キャシアンのブライアー・ピストルが、装填するたびに聞こえるあの独特の小さなヒューという音で彼自身のキャラクターを反映しているとすれば、クレイヤのブライアー・ピストルは、そのシンプルさこそが彼女自身を反映していると言えるだろう。そのシンプルさは優雅ではなく、むしろ残忍ですらある。なぜなら、このブラスターは壮大であるべきでも、彼女のキャラクターを象徴するべきでもないからだ。放送以来、彼女がブラスターを使用するシーンが急速に人気を博しているにもかかわらず、象徴的な存在になろうとしているわけでもない。邪魔者を打ちのめすための道具であり、それだけで十分だ。

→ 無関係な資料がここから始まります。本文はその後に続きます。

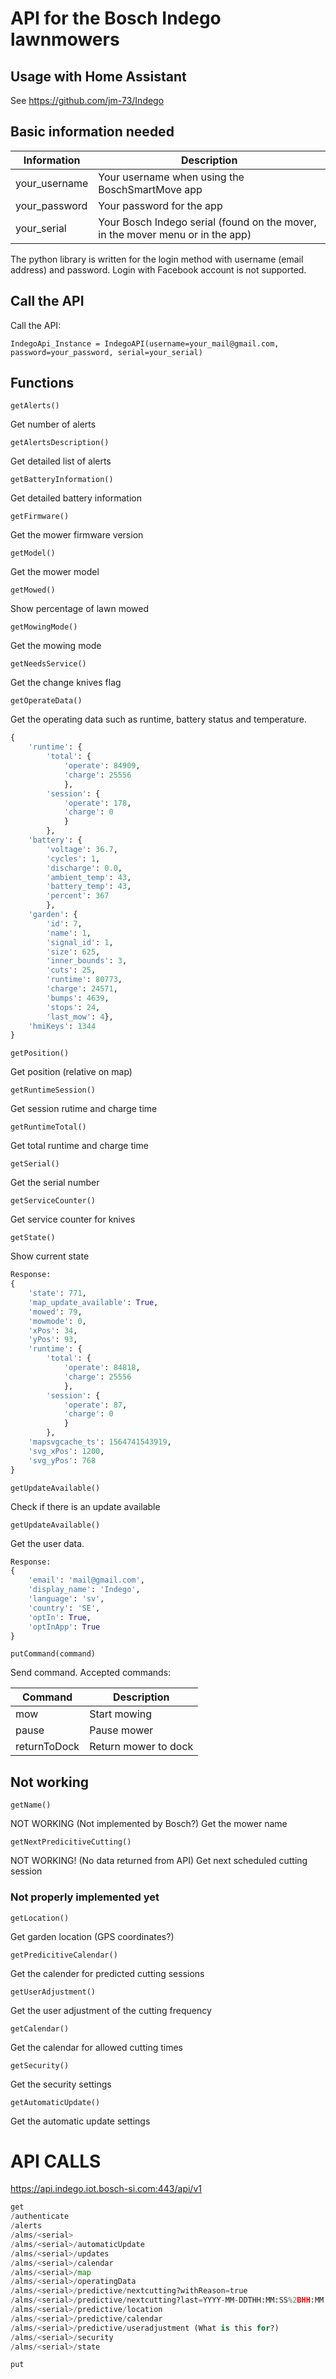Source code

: # API for the Bosch Indego lawnmowers

## Usage with Home Assistant
See https://github.com/jm-73/Indego

## Basic information needed

Information | Description
----------- | -----------
your_username | Your username when using the BoschSmartMove app
your_password | Your password for the app
your_serial | Your Bosch Indego serial (found on the mover, in the mover menu or in the app)

The python library is written for the login method with username (email address) and password. Login with Facebook account is not supported.

## Call the API
Call the API:

    IndegoApi_Instance = IndegoAPI(username=your_mail@gmail.com, password=your_password, serial=your_serial)

## Functions

    getAlerts()
Get number of alerts

    getAlertsDescription()
Get detailed list of alerts

    getBatteryInformation()
Get detailed battery information

    getFirmware()
Get the mower firmware version

    getModel()
Get the mower model

    getMowed()
Show percentage of lawn mowed

    getMowingMode()
Get the mowing mode

    getNeedsService()
Get the change knives flag

    getOperateData()
Get the operating data such as runtime, battery status and temperature.

```python
{
    'runtime': {
        'total': {
            'operate': 84909, 
            'charge': 25556
            }, 
        'session': {
            'operate': 178, 
            'charge': 0
            }
        }, 
    'battery': {
        'voltage': 36.7, 
        'cycles': 1, 
        'discharge': 0.0, 
        'ambient_temp': 43, 
        'battery_temp': 43, 
        'percent': 367
        }, 
    'garden': {
        'id': 7, 
        'name': 1, 
        'signal_id': 1, 
        'size': 625, 
        'inner_bounds': 3, 
        'cuts': 25, 
        'runtime': 80773, 
        'charge': 24571, 
        'bumps': 4639, 
        'stops': 24, 
        'last_mow': 4}, 
    'hmiKeys': 1344
}
```
    getPosition()
Get position (relative on map)

    getRuntimeSession()
Get session rutime and charge time

    getRuntimeTotal()
Get total runtime and charge time

    getSerial()
Get the serial number

    getServiceCounter()
Get service counter for knives

    getState()
Show current state
```python
Response:
{
    'state': 771, 
    'map_update_available': True, 
    'mowed': 79, 
    'mowmode': 0, 
    'xPos': 34, 
    'yPos': 93, 
    'runtime': {
        'total': {
            'operate': 84818, 
            'charge': 25556
            }, 
        'session': {
            'operate': 87, 
            'charge': 0
            }
        }, 
    'mapsvgcache_ts': 1564741543919, 
    'svg_xPos': 1200, 
    'svg_yPos': 768
}
```

    getUpdateAvailable()
Check if there is an update available

    getUpdateAvailable()
Get the user data.

```python
Response:
{
    'email': 'mail@gmail.com', 
    'display_name': 'Indego', 
    'language': 'sv', 
    'country': 'SE', 
    'optIn': True, 
    'optInApp': True
}
```
    putCommand(command)
Send command. Accepted commands:

Command     |Description         
------------|--------------------
mow         |Start mowing        
pause       |Pause mower         
returnToDock|Return mower to dock


## Not working
    getName()
NOT WORKING (Not implemented by Bosch?)
Get the mower name

    getNextPredicitiveCutting()
NOT WORKING! (No data returned from API)
Get next scheduled cutting session

### Not properly implemented yet

    getLocation()
Get garden location (GPS coordinates?)

    getPredicitiveCalendar()
Get the calender for predicted cutting sessions

    getUserAdjustment()
Get the user adjustment of the cutting frequency

    getCalendar()
Get the calendar for allowed cutting times

    getSecurity()
Get the security settings

    getAutomaticUpdate()
Get the automatic update settings


# API CALLS
https://api.indego.iot.bosch-si.com:443/api/v1


```python
get
/authenticate
/alerts
/alms/<serial>
/alms/<serial>/automaticUpdate
/alms/<serial>/updates
/alms/<serial>/calendar
/alms/<serial>/map
/alms/<serial>/operatingData
/alms/<serial>/predictive/nextcutting?withReason=true
/alms/<serial>/predictive/nextcutting?last=YYYY-MM-DDTHH:MM:SS%2BHH:MM (Not working)
/alms/<serial>/predictive/location
/alms/<serial>/predictive/calendar
/alms/<serial>/predictive/useradjustment (What is this for?)
/alms/<serial>/security
/alms/<serial>/state

put
```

すべては再びヴェルとのあのシーンに戻ってくる。アンドーの物語は、ある意味では彼女が手にしたブラスターの物語でもある。それは、フェリックスでキャシアンを逮捕しに来たシリルの拳銃だった。キャシアンはそれを盗み、ニアモスに持ち込み、ナルキナ5の脱獄後にメルシに贈り、そして今や反乱同盟軍の中枢へと辿り着いた。アンドーの登場人物たちは、一度手に取った武器に帰属するのだろうか?帝国への抵抗の象徴的なジェスチャーであるその選択によって、彼らは定義されるのだろうか?
時にはそうである。あるいは、銃は銃であり、それ以上でもそれ以下でもない。クレイヤの場合は、その両方と言えるかもしれない。結局のところ、その中間こそが彼女が最も力を発揮できる場所なのだ。